Il affirme que le gouvernement conduit la politique de la Nation, le président de la République devant appliquer la Constitution : « la Constitution dit : la souveraineté

appartient au peuple qu'il exerce par ses représentants, la Constitution dit : le gouvernement dirige les affaires de la Nation, ce n'est pas mot à mot mais l'esprit est là. Nous allons aux élections législatives, le peuple français démocratiquement élit une majorité de gauche, cette majorité de gauche est mandaté pour appliquer le programme sur lequel elle a été élue, voilà comment moi je vois la question et le président de la République n'a jamais dit qu'il n'appliquerait pas la Constitution ».

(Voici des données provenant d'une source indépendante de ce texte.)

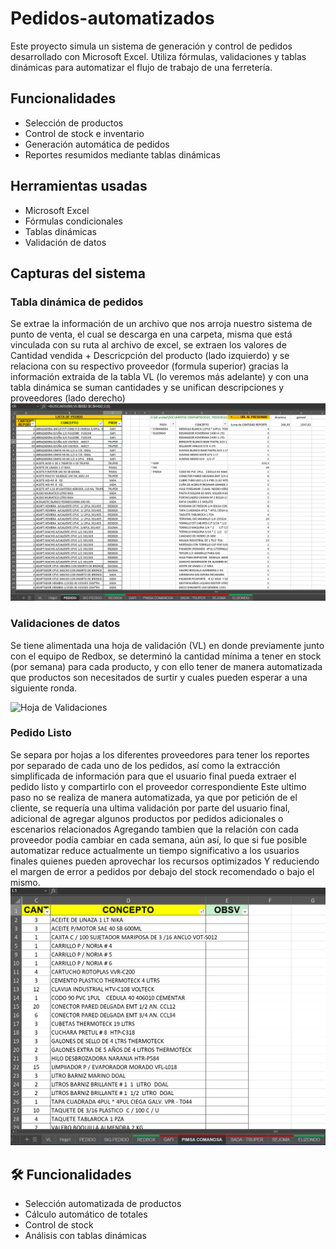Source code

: # Pedidos-automatizados
Este proyecto simula un sistema de generación y control de pedidos desarrollado con Microsoft Excel. Utiliza fórmulas, validaciones y tablas dinámicas para automatizar el flujo de trabajo de una ferretería.

## Funcionalidades

- Selección de productos
- Control de stock e inventario
- Generación automática de pedidos
- Reportes resumidos mediante tablas dinámicas

## Herramientas usadas

- Microsoft Excel
- Fórmulas condicionales
- Tablas dinámicas
- Validación de datos

## Capturas del sistema


### Tabla dinámica de pedidos
Se extrae la información de un archivo que nos arroja nuestro sistema de punto de venta, el cual se descarga en una carpeta, misma que está vinculada con su ruta al archivo de excel, 
se extraen los valores de Cantidad vendida + Descricpción del producto (lado izquierdo) y se relaciona con su respectivo proveedor (formula superior) gracias la información extraida de la tabla VL (lo veremos más adelante)
y con una tabla dinámica se suman cantidades y se unifican descripciones y proveedores (lado derecho)  
![Tabla dinámica y Formulas](./Reporte_pedidos.png)

 
### Validaciones de datos
Se tiene alimentada una hoja de validación (VL) en donde previamente junto con el equipo de Redbox, se determinó la cantidad mínima a tener en stock (por semana) para cada producto, y con ello tener de manera automatizada que productos son necesitados de surtir y cuales pueden esperar a una siguiente ronda.

![Hoja de Validaciones](./Validación.png)


### Pedido Listo
Se separa por hojas a los diferentes proveedores para tener los reportes por separado de cada uno de los pedidos, así como la extracción simplificada de información para que el usuario final pueda extraer el pedido listo y compartirlo con el proveedor correspondiente
Este ultimo paso no se realiza de manera automatizada, ya que por petición de el cliente, se requería una ultima validación por parte del usuario final, adicional de agregar algunos productos por pedidos adicionales o escenarios relacionados
Agregando tambien que la relación con cada proveedor podía cambiar en cada semana, aún así, lo que si fue posible automatizar reduce actualmente un tiempo significativo a los usuarios finales quienes pueden aprovechar los recursos optimizados
Y reduciendo el margen de error a pedidos por debajo del stock recomendado o bajo el mismo.
![Pedido](.\pedido_listo.png)


## 🛠️ Funcionalidades

- Selección automatizada de productos
- Cálculo automático de totales
- Control de stock
- Análisis con tablas dinámicas
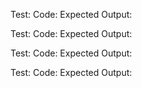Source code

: Test:
Code:
Expected Output:

Test:
Code:
Expected Output:

Test:
Code:
Expected Output:

Test:
Code:
Expected Output: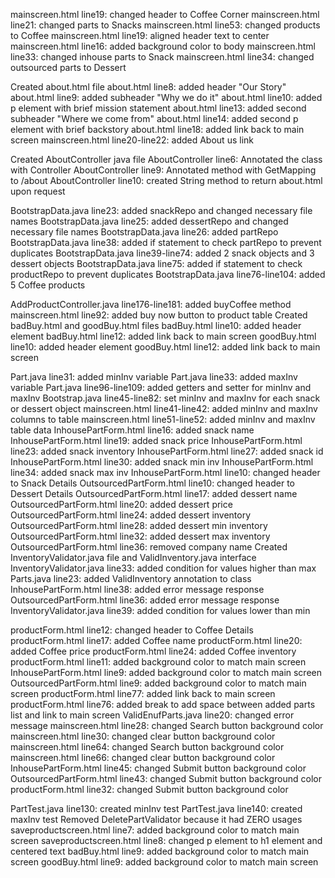 mainscreen.html line19: changed header to Coffee Corner
mainscreen.html line21: changed parts to Snacks
mainscreen.html line53: changed products to Coffee
mainscreen.html line19: aligned header text to center
mainscreen.html line16: added background color to body
mainscreen.html line33: changed inhouse parts to Snack
mainscreen.html line34: changed outsourced parts to Dessert

Created about.html file
about.html line8: added header "Our Story"
about.html line9: added subheader "Why we do it"
about.html line10: added p element with brief mission statement
about.html line13: added second subheader "Where we come from"
about.html line14: added second p element with brief backstory
about.html line18: added link back to main screen
mainscreen.html line20-line22: added About us link

Created AboutController java file
AboutController line6: Annotated the class with Controller
AboutController line9: Annotated method with GetMapping to /about
AboutController line10: created String method to return about.html upon request

BootstrapData.java line23: added snackRepo and changed necessary file names
BootstrapData.java line25: added dessertRepo and changed necessary file names
BootstrapData.java line26: added partRepo
BootstrapData.java line38: added if statement to check partRepo to prevent duplicates
BootstrapData.java line39-line74: added 2 snack objects and 3 dessert objects
BootstrapData.java line75: added if statement to check productRepo to prevent duplicates
BootstrapData.java line76-line104: added 5 Coffee products

AddProductController.java line176-line181: added buyCoffee method
mainscreen.html line92: added buy now button to product table
Created badBuy.html and goodBuy.html files
badBuy.html line10: added header element
badBuy.html line12: added link back to main screen
goodBuy.html line10: added header element
goodBuy.html line12: added link back to main screen

Part.java line31: added minInv variable
Part.java line33: added maxInv variable
Part.java line96-line109: added getters and setter for minInv and maxInv
Bootstrap.java line45-line82: set minInv and maxInv for each snack or dessert object
mainscreen.html line41-line42: added minInv and maxInv columns to table
mainscreen.html line51-line52: added minInv and maxInv table data
InhousePartForm.html line16: added snack name
InhousePartForm.html line19: added snack price
InhousePartForm.html line23: added snack inventory
InhousePartForm.html line27: added snack id
InhousePartForm.html line30: added snack min inv
InhousePartForm.html line34: added snack max inv
InhousePartForm.html line10: changed header to Snack Details
OutsourcedPartForm.html line10: changed header to Dessert Details
OutsourcedPartForm.html line17: added dessert name
OutsourcedPartForm.html line20: added dessert price
OutsourcedPartForm.html line24: added dessert inventory
OutsourcedPartForm.html line28: added dessert min inventory
OutsourcedPartForm.html line32: added dessert max inventory
OutsourcedPartForm.html line36: removed company name
Created InventoryValidator.java file and ValidInventory.java interface
InventoryValidator.java line33: added condition for values higher than max
Parts.java line23: added ValidInventory annotation to class
InhousePartForm.html line38: added error message response
OutsourcedPartForm.html line36: added error message response
InventoryValidator.java line39: added condition for values lower than min

productForm.html line12: changed header to Coffee Details
productForm.html line17: added Coffee name
productForm.html line20: added Coffee price
productForm.html line24: added Coffee inventory
productForm.html line11: added background color to match main screen
InhousePartForm.html line9: added background color to match main screen
OutsourcedPartForm.html line9: added background color to match main screen
productForm.html line77: added link back to main screen
productForm.html line76: added break to add space between added parts list and link to main screen
ValidEnufParts.java line20: changed error message
mainscreen.html line28: changed Search button background color
mainscreen.html line30: changed clear button background color
mainscreen.html line64: changed Search button background color
mainscreen.html line66: changed clear button background color
InhousePartForm.html line45: changed Submit button background color
OutsourcedPartForm.html line43: changed Submit button background color
productForm.html line32: changed Submit button background color

PartTest.java line130: created minInv test
PartTest.java line140: created maxInv test
Removed DeletePartValidator because it had ZERO usages
saveproductscreen.html line7: added background color to match main screen
saveproductscreen.html line8: changed p element to h1 element and centered text
badBuy.html line9: added background color to match main screen
goodBuy.html line9: added background color to match main screen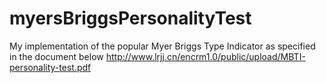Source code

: # myersBriggsPersonalityTest
My implementation of the popular Myer Briggs Type Indicator as specified in the document below http://www.lrjj.cn/encrm1.0/public/upload/MBTI-personality-test.pdf
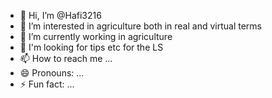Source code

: - 👋 Hi, I’m @Hafi3216
- 👀 I’m interested in agriculture both in real and virtual terms
- 🌱 I’m currently working in agriculture 
- 💞️ I'm looking for tips etc for the LS
- 📫 How to reach me ...
- 😄 Pronouns: ...
- ⚡ Fun fact: ...

<!---
Hafi3216/Hafi3216 is a ✨ special ✨ repository because its `README.md` (this file) appears on your GitHub profile.
You can click the Preview link to take a look at your changes.
--->
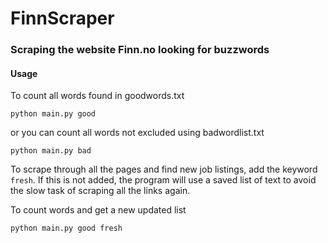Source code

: # FinnScraper
### Scraping the website Finn.no looking for buzzwords

#### Usage
To count all words found in goodwords.txt

`python main.py good`

or you can count all words not excluded using badwordlist.txt

`python main.py bad`

To scrape through all the pages and find new job listings, 
add the keyword `fresh`. If this is not added, the program will use
a saved list of text to avoid the slow task of scraping all the links again.

To count words and get a new updated list

`python main.py good fresh`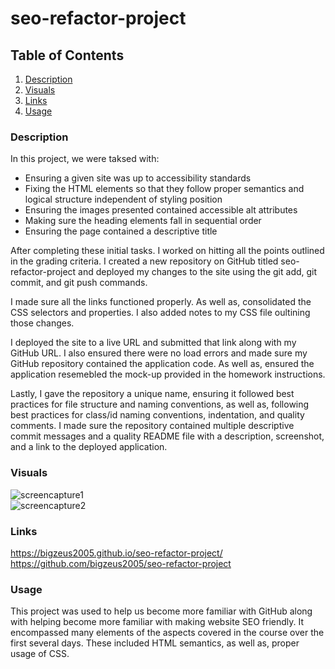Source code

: # seo-refactor-project

## Table of Contents
1. [Description](#Description)
2. [Visuals](#Visuals)
3. [Links](#Links)
4. [Usage](#Usage)

### Description  
In this project, we were taksed with:  

- Ensuring a given site was up to accessibility standards
- Fixing the HTML elements so that they follow proper semantics and logical structure independent of styling position
- Ensuring the images presented contained accessible alt attributes
- Making sure the heading elements fall in sequential order
- Ensuring the page contained a descriptive title  

After completing these initial tasks. I worked on hitting all the points outlined in the grading criteria. I created a new repository on GitHub titled seo-refactor-project and deployed my changes to the site using the git add, git commit, and git push commands.  

I made sure all the links functioned properly. As well as, consolidated the CSS selectors and properties. I also added notes to my CSS file oultining those changes.  

I deployed the site to a live URL and submitted that link along with my GitHub URL. I also ensured there were no load errors and made sure my GitHub repository contained the application code. As well as, ensured the application resemebled the mock-up provided in the homework instructions.  

Lastly, I gave the repository a unique name, ensuring it followed best practices for file structure and naming conventions, as well as, following best practices for class/id naming conventions, indentation, and quality comments. I made sure the repository contained multiple descriptive commit messages and a quality README file with a description, screenshot, and a link to the deployed application. 

### Visuals

![screencapture1](seo-refactor-project\assets\images\screen-cap1.PNG)  
![screencapture2](seo-refactor-project\assets\images\screen-cap2.PNG)

### Links

https://bigzeus2005.github.io/seo-refactor-project/  
https://github.com/bigzeus2005/seo-refactor-project


### Usage

This project was used to help us become more familiar with GitHub along with helping become more familiar with making website SEO friendly. It encompassed many elements of the aspects covered in the course over the first several days. These included HTML semantics, as well as, proper usage of CSS. 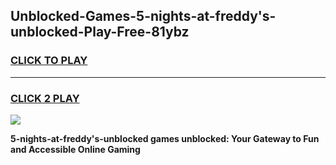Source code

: 
## Unblocked-Games-5-nights-at-freddy's-unblocked-Play-Free-81ybz
<h3>
<a href="https://premium76.site?title=5-nights-at-freddy's-unblocked&ref=23A">CLICK TO PLAY</a></h3>
<hr>

<h3>
<a href="https://premium76.site?title=5-nights-at-freddy's-unblocked&ref=23A">CLICK 2 PLAY</a>
  
</h3>

<a href="https://premium76.site?title=5-nights-at-freddy's-unblocked&ref=23A"><img src="https://clearcache.store/games.png"></a>


**5-nights-at-freddy's-unblocked games unblocked: Your Gateway to Fun and Accessible Online Gaming**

Il estime que Georges Pompidou n’a pas tenu ses promesses présidentielles et considère donc que les français seront légitimement conduits à faire un choix différent : « en 1969, il a été élu sur la base d'une politique donnée mais 4 ans ont

passé … 4 années sont passés, si la majorité du peuple français s'aperçoit que les promesses qui avaient été faites n'ont pas été tenues, dans aucun domaine, dans aucun domaine. La majorité du peuple français décide de mettre en œuvre la politique contenue dans le programme commun de gouvernement, pourquoi le président de la République n'en tiendrait-il pas compte, ou alors s'il n'en tient pas compte alors pourquoi on fait des élections, pourquoi, on fait des élections pour rien ? ».

Il pense que si le chef de l’État était conduit à dissoudre l'Assemblée Nationale à la suite des élections, les français voteraient de toute façon dans le même sens : « si le

président de la République ne tient pas compte de la volonté exprimée par la majorité du suffrage universel et qu'il dissout l'Assemblée Nationale, nous retournons aux élections. La majorité du peuple français ne se déjugera pas, elle confirmera tout simplement la majorité de gauche pour mettre en œuvre le programme commun de gouvernement. Je pense que le président de la République, il réfléchit aussi à cette éventualité, vous savez bien qu'il n'y a pas d'exemple où les électeurs se soient déjugés, regardez quand on annule les élections, que ce soit législatives, municipales, cantonales, les électeurs confirment toujours leur vote, monsieur Pompidou le sait ».

Georges Marchais affirme donc que le gouvernement conduit la politique de la Nation et que le président de la République doit appliquer la Constitution. Il pense ainsi, qu’en cas de victoire de la gauche aux élections législatives, Georges Pompidou ne s’opposera pas à la mise en œuvre du programme commun. Il imagine également que si le chef de l’État était malgré tout conduit à dissoudre l'Assemblée Nationale, les français voteraient de toute façon dans le même sens aux nouvelles élections.